Cooley’s both pioneering procedures raised objections. His human heart transplant and the artificial heart implant created legal and ethical problems. He knew, or should have known, he was working outside accepted canons of surgical science.
The objections raised by DeBakey were sound. The heart transplant was relatively easy to do technically. But the patients initially die of rejection, and/or infection. Cooley himself had to suspend the heart transplant program in his Texas Heart Institute. This had changed with the advent of cyclosporine. Complications of the artificial heart implant were a little different. Blood clots were devastating, and continuous use of blood thinners exposed the patients to bleeding. Even now, the original dream of replacing the human heart permanently with a man-made device is still unreachable.
The indications have changed, and now the mechanical device is generally used only as a temporal bridge to human heart transplantation. There is still no mechanical device that can fully replace the real thing. The human heart remains stubbornly resistant to total replacement, its physical mysteries nearly as challenging as the metaphorical ones that have plagued us since the beginning of time.
For all the progress in medical knowledge, the human heart, mechanically just a simple pump, defies even crude imitation.
4 Comments
Excellently written and researched, Vito.

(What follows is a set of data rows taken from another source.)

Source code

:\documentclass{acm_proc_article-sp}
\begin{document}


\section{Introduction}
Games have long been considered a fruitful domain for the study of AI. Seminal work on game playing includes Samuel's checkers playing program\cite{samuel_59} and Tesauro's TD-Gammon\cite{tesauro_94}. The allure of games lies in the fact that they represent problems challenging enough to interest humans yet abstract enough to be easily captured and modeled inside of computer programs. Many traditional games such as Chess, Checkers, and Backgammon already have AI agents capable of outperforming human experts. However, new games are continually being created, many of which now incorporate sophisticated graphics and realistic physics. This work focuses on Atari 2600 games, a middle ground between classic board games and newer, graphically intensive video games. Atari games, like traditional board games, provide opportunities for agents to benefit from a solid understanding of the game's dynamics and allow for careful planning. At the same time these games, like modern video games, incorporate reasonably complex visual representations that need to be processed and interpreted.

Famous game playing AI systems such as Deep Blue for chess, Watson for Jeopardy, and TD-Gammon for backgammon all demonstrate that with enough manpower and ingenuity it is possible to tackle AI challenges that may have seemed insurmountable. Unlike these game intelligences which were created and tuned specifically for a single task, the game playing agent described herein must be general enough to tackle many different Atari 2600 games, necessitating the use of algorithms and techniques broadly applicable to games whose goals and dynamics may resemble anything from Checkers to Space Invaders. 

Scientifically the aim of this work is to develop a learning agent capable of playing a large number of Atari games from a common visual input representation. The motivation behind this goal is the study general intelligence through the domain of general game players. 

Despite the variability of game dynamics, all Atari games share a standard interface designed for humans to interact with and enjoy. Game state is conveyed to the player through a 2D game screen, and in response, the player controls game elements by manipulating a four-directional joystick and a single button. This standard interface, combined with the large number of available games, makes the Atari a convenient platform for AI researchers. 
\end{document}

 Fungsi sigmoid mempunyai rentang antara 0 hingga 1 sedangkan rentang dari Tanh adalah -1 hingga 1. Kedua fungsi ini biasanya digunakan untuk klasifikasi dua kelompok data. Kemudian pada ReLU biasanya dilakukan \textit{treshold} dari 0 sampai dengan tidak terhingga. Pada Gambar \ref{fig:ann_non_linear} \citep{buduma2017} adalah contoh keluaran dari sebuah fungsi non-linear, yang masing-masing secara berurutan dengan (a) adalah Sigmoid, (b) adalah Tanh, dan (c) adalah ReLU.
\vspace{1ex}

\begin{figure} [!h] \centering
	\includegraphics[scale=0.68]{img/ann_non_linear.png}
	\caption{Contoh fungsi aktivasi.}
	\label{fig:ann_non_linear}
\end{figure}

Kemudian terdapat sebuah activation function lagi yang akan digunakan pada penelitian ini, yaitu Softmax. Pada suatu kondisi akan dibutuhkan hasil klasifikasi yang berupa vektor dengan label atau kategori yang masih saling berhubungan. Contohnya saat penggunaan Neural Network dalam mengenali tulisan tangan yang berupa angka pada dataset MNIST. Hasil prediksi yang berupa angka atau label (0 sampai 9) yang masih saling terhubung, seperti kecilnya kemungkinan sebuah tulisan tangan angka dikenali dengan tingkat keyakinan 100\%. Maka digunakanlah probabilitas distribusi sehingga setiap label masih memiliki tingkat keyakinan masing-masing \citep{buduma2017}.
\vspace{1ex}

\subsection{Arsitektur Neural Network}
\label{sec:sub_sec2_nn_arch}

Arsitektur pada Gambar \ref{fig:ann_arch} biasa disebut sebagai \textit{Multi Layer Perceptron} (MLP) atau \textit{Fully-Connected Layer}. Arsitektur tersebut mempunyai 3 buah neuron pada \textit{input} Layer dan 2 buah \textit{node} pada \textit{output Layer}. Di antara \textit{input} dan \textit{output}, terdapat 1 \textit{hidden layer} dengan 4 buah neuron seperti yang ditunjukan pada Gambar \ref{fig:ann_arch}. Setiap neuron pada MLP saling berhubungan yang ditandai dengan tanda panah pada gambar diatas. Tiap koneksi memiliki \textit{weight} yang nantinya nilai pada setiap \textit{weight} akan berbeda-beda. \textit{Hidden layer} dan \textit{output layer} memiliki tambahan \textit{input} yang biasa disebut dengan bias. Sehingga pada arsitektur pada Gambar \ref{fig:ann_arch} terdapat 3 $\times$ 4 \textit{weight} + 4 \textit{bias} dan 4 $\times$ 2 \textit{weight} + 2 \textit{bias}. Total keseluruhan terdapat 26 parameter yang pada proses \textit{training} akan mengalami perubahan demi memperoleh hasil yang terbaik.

Indeed, it was a clash of the titans in heart surgery. They both were doing so many heart surgeries in Houston it was truly amazing. I used to think that was the reason, Dr. Robicsek, always wanted two or three rooms going simultaneously. In 1973, when I was a student at the University of Florida, I was fortunate enough to meet Dr. Barnard at a meeting, there in Gainesville, where he was the keynote speaker. I also had the good fortune to meet both Dr. DeBakey and Dr.Cooley at subsequent meetings that I attended over the years. I don’t remember if you were still at CMC when Dr. Viking Bjork came through for his first visit. I can recall being at a meeting with in Oslo, Norway, with Dr. Bjork and Dr. Robicsek and being amazed at the esteem and respect that these two were held in. It was the same thing at International meetings with Dr. DeBakey or Dr. Cooley with lines of people waiting to speak with them.
Thanks, Jay. We went through so much together. Happy memories.
Vito,
If you or Bonnie were dying from heart disease, and you only had two choices of a surgeon, who would you pick – De Bakey or Cooley?
That’s an excellent question, and I’ll answer it in a separate post.